Data>
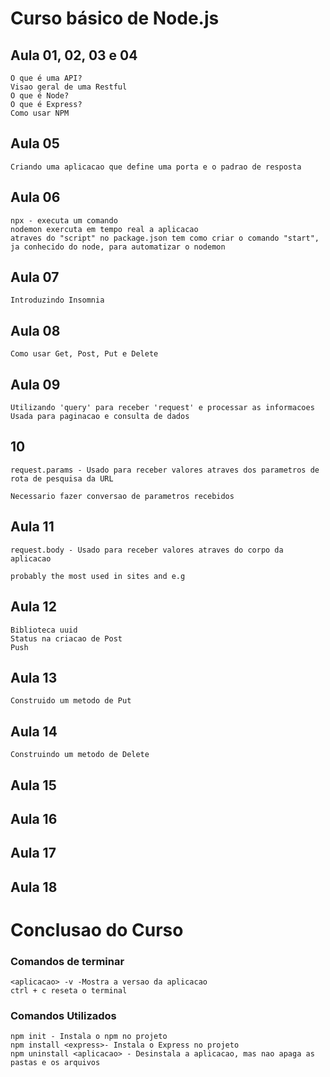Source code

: # Curso básico de Node.js

## Aula 01, 02, 03 e 04
    O que é uma API?
    Visao geral de uma Restful
    O que é Node?
    O que é Express?
    Como usar NPM

## Aula 05
    Criando uma aplicacao que define uma porta e o padrao de resposta

## Aula 06
    npx - executa um comando
    nodemon exercuta em tempo real a aplicacao
    atraves do "script" no package.json tem como criar o comando "start", ja conhecido do node, para automatizar o nodemon

## Aula 07
    Introduzindo Insomnia

## Aula 08
    Como usar Get, Post, Put e Delete

## Aula 09
    Utilizando 'query' para receber 'request' e processar as informacoes
    Usada para paginacao e consulta de dados

## 10
    request.params - Usado para receber valores atraves dos parametros de rota de pesquisa da URL

    Necessario fazer conversao de parametros recebidos

## Aula 11
    request.body - Usado para receber valores atraves do corpo da aplicacao

    probably the most used in sites and e.g

## Aula 12
    Biblioteca uuid
    Status na criacao de Post
    Push

## Aula 13
    Construido um metodo de Put

## Aula 14
    Construindo um metodo de Delete

## Aula 15

## Aula 16


## Aula 17


## Aula 18


# Conclusao do Curso

### Comandos de terminar
    <aplicacao> -v -Mostra a versao da aplicacao
    ctrl + c reseta o terminal

### Comandos Utilizados
    npm init - Instala o npm no projeto
    npm install <express>- Instala o Express no projeto
    npm uninstall <aplicacao> - Desinstala a aplicacao, mas nao apaga as pastas e os arquivos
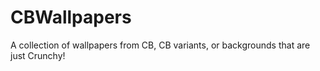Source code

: # CBWallpapers
A collection of wallpapers from CB, CB variants, or backgrounds that are just Crunchy!
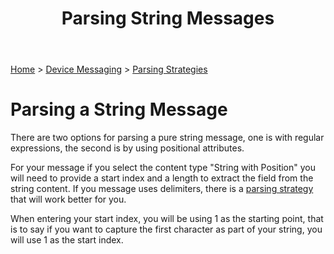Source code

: ﻿---
title: Parsing String Messages
keywords: messages, messaging, parsing, text, string, regularexpression, regex, position

created: 20170927
updated: 20170927
createdby: Kevin D. Wolf
updatedby: Kevin D. Wolf
---
[Home](../../Index.md) > [Device Messaging](../Index.md) > [Parsing Strategies](ParsingStrategies.md)

# Parsing a String Message

There are two options for parsing a pure string message, one is with regular 
expressions, the second is by using positional attributes.

For your message if you select the content type "String with Position" you will need to provide a 
start index and a length to extract the field from the string content.  If you message uses delimiters, 
there is a [parsing strategy](ParsingDelimitedMessage.md) that will work better for you.

When entering your start index, you will be using 1 as the starting point, that is to say if you want to 
capture the first character as part of your string, you will use 1 as the start index.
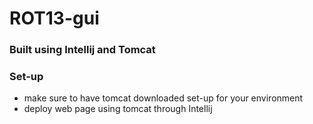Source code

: # ROT13-gui

### Built using Intellij and Tomcat

### Set-up
 - make sure to have tomcat downloaded set-up for your environment
 - deploy web page using tomcat through Intellij
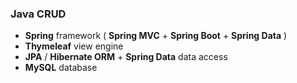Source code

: ### Java CRUD

- **Spring** framework ( **Spring MVC** + **Spring Boot** + **Spring Data** )
- **Thymeleaf** view engine
- **JPA** / **Hibernate ORM** + **Spring Data** data access
- **MySQL** database
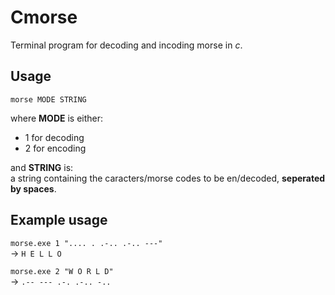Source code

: # Cmorse
Terminal program for decoding and incoding morse in _c_.

## Usage
`morse MODE STRING`

where **MODE** is either:
* 1 for decoding
* 2 for encoding

and **STRING** is:\
a string containing the caracters/morse codes to be en/decoded, **seperated by spaces**.

## Example usage

`morse.exe 1 ".... . .-.. .-.. ---" `\
-> `H E L L O`

`morse.exe 2 "W O R L D"`\
-> `.-- --- .-. .-.. -..`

Task description> The answer must consist of every line from the records above that holds "parametros".

Reply to the task>
    request.params - Usado para receber valores atraves dos parametros de rota de pesquisa da URL
    Necessario fazer conversao de parametros recebidos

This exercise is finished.